Integrase deficient lentiviral vector: prospects for safe clinical applications

Abstract

HIV-1 derived lentiviral vector is an efficient transporter for delivering desired genetic materials into the targeted cells among many viral vectors. Genetic material transduced by lentiviral vector is integrated into the cell genome to introduce new functions, repair defective cell metabolism, and stimulate certain cell functions. Various measures have been administered in different generations of lentiviral vector systems to reduce the vector's replicating capabilities. Despite numerous demonstrations of an excellent safety profile of integrative lentiviral vectors, the precautionary approach has prompted the development of integrase-deficient versions of these vectors. The generation of integrase-deficient lentiviral vectors by abrogating integrase activity in lentiviral vector systems reduces the rate of transgenes integration into host genomes.
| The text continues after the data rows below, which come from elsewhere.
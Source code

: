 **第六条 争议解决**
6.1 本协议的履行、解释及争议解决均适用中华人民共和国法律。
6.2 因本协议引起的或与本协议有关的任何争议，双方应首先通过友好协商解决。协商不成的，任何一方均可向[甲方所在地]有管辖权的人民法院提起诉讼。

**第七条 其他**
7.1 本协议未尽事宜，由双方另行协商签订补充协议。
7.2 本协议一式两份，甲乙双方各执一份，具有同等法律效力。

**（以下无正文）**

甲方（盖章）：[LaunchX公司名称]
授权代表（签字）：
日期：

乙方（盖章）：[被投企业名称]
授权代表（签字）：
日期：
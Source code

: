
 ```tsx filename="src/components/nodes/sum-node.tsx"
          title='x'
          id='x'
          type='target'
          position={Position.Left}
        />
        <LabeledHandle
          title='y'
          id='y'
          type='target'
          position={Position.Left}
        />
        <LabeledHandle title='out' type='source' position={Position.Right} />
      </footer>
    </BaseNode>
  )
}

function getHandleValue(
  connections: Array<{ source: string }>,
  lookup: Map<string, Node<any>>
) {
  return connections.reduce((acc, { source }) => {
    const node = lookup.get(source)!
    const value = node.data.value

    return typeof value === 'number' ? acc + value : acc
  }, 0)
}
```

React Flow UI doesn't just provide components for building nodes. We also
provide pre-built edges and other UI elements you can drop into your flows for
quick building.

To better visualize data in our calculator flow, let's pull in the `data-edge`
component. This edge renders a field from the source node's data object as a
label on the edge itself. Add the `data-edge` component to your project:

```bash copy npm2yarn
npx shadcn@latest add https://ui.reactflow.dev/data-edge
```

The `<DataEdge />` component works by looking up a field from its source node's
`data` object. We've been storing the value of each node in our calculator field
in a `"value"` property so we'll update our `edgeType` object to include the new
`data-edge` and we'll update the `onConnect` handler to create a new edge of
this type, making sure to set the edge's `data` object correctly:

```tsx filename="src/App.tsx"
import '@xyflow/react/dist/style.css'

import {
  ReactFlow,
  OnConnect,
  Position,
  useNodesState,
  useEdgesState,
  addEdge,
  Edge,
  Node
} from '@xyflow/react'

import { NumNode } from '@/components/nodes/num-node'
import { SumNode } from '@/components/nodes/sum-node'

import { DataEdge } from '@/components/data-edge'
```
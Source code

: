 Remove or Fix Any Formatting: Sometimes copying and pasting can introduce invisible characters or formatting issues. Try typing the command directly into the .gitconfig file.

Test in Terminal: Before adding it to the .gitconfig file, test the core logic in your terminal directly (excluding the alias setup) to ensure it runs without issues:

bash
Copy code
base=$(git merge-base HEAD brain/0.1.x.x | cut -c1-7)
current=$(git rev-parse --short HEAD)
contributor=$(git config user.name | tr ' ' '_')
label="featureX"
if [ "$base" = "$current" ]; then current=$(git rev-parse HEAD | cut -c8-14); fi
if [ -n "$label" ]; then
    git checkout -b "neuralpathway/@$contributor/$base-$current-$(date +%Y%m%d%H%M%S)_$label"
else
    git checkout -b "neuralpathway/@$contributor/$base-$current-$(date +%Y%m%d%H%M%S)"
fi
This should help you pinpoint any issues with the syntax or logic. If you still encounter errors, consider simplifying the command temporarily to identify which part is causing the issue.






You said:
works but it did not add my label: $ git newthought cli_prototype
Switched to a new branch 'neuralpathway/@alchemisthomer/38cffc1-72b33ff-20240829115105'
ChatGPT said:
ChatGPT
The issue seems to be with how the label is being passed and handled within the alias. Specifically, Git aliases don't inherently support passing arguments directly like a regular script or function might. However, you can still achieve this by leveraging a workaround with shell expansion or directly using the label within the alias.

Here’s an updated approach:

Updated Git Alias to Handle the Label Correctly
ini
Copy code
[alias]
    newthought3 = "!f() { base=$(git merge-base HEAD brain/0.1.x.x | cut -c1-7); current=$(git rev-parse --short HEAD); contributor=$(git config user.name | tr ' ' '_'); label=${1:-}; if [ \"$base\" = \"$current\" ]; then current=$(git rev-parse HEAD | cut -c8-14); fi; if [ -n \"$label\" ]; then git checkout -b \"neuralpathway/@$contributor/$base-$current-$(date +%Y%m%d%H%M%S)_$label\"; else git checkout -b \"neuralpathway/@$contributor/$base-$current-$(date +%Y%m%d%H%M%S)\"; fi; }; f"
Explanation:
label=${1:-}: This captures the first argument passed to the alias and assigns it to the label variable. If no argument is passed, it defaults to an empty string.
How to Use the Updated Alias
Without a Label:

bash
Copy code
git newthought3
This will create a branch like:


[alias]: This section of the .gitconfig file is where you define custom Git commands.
With this feature, the integrase-deficient lentiviral vector is advantageous for therapeutic implementation and widens its clinical applications. This short review delineates the biology of HIV-1-erived lentiviral vector, generation of integrase-deficient lentiviral vector, recent studies involving integrase-deficient lentiviral vectors, limitations, and prospects for neoteric clinical use.

Keywords: Cell Reprogramming; Cell death; Gene therapy; Immunization; Integrase-deficient lentiviral vector.

Figure 1. Survey/search methodology.

Figure 2. HIV-1 genome contains nine genes.

The genes of HIV are in the central region of the pro-viral DNA. These proteins are divided into three classes: the major structural proteins (Gag, Pol, and Env); the regulatory proteins (Tat and Rev) and the accessory proteins (Vpu, Vpr, Vif, and Nef).

Figure 3. The mechanism of lentiviral transduction.

Stages of lentiviral transduction. Schematically shown are seven stages of lentiviral transduction including: (1) viral fusion to a receptor/coreceptor, (2) endocytosis of the vector & uncoating of capsid proteins, (3) release of RNA genome, (4) the positive sense RNA is converted by RT into double-stranded DNA in the cytoplasm, (5) the viral vector entry to the nucleus and & integration into the host genome, (6) fully spliced viral mRNAs can be exported from the nucleus to the cytoplasm, (7) translation.

Figure 4. A schematic representation of HIV-1 integrase (IN) and mutated amino acids to produce IDLV.

Structure of HIV-1 IN comprises three functional domains: N-terminal domain containing zinc-binding site that binds viral DNA, the catalytic core domain containing the D-D35E amino acids, and C-terminal domain containing DNA-binding site that binds non-specific target DNA-binding sites. Sites of IDLV mutations are indicated by arrows showing amino acids that give rise to mutations. Class I integrase mutations present at catalytic IN-core domain (middle) are in blue bold. Mutations affecting DNA binding and strand transfer are in black and italicized. Mutations at W235 and N120 blocks genomic binding while Q168 mutations impair vector DNA binding. H12 mutation at N-terminal domain affects IN-multimerization.

Figure 5. Possible applications of IDLV for clinical settings.

The five current applications possible for implementations in clinical settings, include gene therapy, cell reprogramming, gene editing, cell death and vaccination or immunization.